On Mon, Jul 24, 2023 at 11:05:48AM +1000, Dave Chinner wrote:
> On Sat, Jul 22, 2023 at 09:19:09AM +0800, Long Li wrote:
> > On Wed, Jul 19, 2023 at 04:41:41PM +1000, Dave Chinner wrote:
> > > On Sat, Jul 15, 2023 at 02:36:47PM +0800, Long Li wrote:
> > > > KASAN report a uaf when recover intents fails:
> > > ....
> > > > 
> > > > If process intents fails, intent items left in AIL will be delete
> > > > from AIL and freed in error handling, even intent items that have been
> > > > recovered and created done items. After this, uaf will be triggered when
> > > > done item commited, because at this point the released intent item will
> > > > be accessed.
> > > > 
> > > > xlog_recover_finish                     xlog_cil_push_work
> > > > ----------------------------            ---------------------------
> > > > xlog_recover_process_intents
> > > >   xfs_cui_item_recover//cui_refcount == 1
> > > >     xfs_trans_get_cud
> > > >     xfs_trans_commit
> > > >       <add cud item to cil>
> > > >   xfs_cui_item_recover
> > > >     <error occurred and return>
> > > > xlog_recover_cancel_intents
> > > >   xfs_cui_release     //cui_refcount == 0
> > > >     xfs_cui_item_free //free cui
> > > >   <release other intent items>
> > > > xlog_force_shutdown   //shutdown
> > > >                                <...>
> > > >                                         <push items in cil>
> > > >                                         xlog_cil_committed
> > > >                                           xfs_cud_item_release
> > > >                                             xfs_cui_release // UAF
> > > 
> > > Huh.
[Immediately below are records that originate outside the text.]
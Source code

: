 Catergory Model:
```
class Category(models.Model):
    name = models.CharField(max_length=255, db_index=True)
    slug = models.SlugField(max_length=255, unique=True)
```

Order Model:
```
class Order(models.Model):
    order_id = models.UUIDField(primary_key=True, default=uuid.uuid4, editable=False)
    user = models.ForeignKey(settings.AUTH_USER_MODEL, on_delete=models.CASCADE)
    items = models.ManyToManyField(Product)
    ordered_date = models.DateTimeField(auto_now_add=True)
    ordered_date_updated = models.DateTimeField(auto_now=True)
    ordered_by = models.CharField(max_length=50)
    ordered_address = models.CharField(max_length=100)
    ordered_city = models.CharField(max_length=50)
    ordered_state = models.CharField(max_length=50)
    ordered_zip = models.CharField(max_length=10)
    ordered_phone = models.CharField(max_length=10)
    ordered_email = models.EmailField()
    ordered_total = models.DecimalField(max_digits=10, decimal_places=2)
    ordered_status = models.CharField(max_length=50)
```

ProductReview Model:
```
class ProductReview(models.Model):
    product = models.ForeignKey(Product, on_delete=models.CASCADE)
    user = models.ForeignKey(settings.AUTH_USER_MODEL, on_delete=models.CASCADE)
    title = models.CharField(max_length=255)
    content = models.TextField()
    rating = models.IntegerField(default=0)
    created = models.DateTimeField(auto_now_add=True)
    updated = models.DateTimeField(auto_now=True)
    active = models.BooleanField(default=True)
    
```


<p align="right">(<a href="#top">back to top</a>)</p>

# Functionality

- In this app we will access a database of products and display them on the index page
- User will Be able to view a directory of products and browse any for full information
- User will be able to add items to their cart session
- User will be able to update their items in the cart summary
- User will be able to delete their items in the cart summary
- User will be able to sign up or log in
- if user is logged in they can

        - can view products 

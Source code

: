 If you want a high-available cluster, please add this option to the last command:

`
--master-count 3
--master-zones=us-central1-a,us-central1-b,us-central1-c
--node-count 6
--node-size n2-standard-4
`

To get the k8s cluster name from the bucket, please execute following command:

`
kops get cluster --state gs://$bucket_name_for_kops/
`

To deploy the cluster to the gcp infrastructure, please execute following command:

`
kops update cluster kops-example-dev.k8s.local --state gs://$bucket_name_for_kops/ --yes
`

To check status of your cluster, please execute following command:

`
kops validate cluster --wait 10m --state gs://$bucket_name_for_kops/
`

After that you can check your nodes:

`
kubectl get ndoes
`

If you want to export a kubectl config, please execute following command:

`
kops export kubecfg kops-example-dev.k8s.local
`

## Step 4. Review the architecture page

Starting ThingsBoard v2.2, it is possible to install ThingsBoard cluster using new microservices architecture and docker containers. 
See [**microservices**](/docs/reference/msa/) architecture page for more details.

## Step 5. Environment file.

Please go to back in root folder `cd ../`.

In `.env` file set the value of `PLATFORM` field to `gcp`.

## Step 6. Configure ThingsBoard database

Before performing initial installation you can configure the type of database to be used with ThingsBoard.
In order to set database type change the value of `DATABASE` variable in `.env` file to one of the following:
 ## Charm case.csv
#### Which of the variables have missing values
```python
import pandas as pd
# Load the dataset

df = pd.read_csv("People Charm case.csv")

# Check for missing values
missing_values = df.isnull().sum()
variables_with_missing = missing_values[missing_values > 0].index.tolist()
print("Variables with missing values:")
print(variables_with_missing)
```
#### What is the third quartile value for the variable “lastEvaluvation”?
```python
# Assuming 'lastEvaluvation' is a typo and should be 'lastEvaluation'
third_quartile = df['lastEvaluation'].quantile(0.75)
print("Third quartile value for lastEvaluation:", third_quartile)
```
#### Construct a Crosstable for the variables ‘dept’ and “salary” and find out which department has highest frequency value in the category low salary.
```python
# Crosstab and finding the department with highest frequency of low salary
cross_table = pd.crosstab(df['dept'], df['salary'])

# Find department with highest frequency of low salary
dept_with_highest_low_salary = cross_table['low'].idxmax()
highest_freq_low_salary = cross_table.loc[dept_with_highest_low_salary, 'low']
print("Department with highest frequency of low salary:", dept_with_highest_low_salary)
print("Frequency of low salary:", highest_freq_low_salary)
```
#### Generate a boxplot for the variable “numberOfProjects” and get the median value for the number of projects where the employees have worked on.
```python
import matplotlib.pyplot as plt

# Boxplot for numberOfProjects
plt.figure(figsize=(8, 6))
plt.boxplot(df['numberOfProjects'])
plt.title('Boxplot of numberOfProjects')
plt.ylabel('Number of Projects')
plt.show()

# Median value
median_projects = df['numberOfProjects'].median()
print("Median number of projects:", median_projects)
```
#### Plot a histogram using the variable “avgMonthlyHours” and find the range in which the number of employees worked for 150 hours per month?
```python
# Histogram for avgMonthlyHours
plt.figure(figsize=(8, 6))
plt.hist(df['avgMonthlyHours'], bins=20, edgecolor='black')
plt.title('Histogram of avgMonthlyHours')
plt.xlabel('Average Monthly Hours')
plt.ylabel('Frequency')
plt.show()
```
The log stores items in the AIL without holding a reference to
> > > them, then on shutdown takes the intent done reference away because
> > > it assumes the intent has not been processed as it is still in the
> > > AIL.
> > > 
> > > Ok, that's broken.
> > > 
> > > > Fix it by move log force forward to make sure done items committed before
> > > > cancel intents.
> > > 
> > > That doesn't fix the fact we have a reference counted object that is
> > > being accessed by code that doesn't actually own a reference to the
> > > object.  Intent log items are created with a reference count of 2 -
> > > one for the creator, and one for the intent done object.
> > > 
> > > Look at xlog_recover_cui_commit_pass2():
> > > 
> > >         /*
> > >          * Insert the intent into the AIL directly and drop one reference so
> > >          * that finishing or canceling the work will drop the other.
> > >          */
> > >         xfs_trans_ail_insert(log->l_ailp, &cuip->cui_item, lsn);
> > >         xfs_cui_release(cuip);
> > >         return 0;
> > > }
> > > 
> > > Log recovery explicitly drops the creator reference after it is
> > > inserted into the AIL, but it then processes the log item as if it
> > > also owns the intent-done reference. The moment we call
> > > ->iop_recover(), the intent-done reference should be owned by the
> > > log item.
> > 
> > Hi, Dave
> > 
> > Thanks for the reply. Yes, your analysis seems reasonable, it helped me a
> > lot to understand the intent lifecycle.
> > 
> > > 
> > > The recovery of the BUI, RUI and EFI all do the same thing. I
> > > suspect that these references should actually be held by log
> > > recovery until it is done processing the item, at which point it
> > > should be removed from the AIL by xlog_recover_process_intents().
> > 
> > Why do we need to remove the intent from the AIL at this point,
> 
> Because we've processed the recovery of it - it is either completely
> done or we have a new intent in the CIL ready to continue operation.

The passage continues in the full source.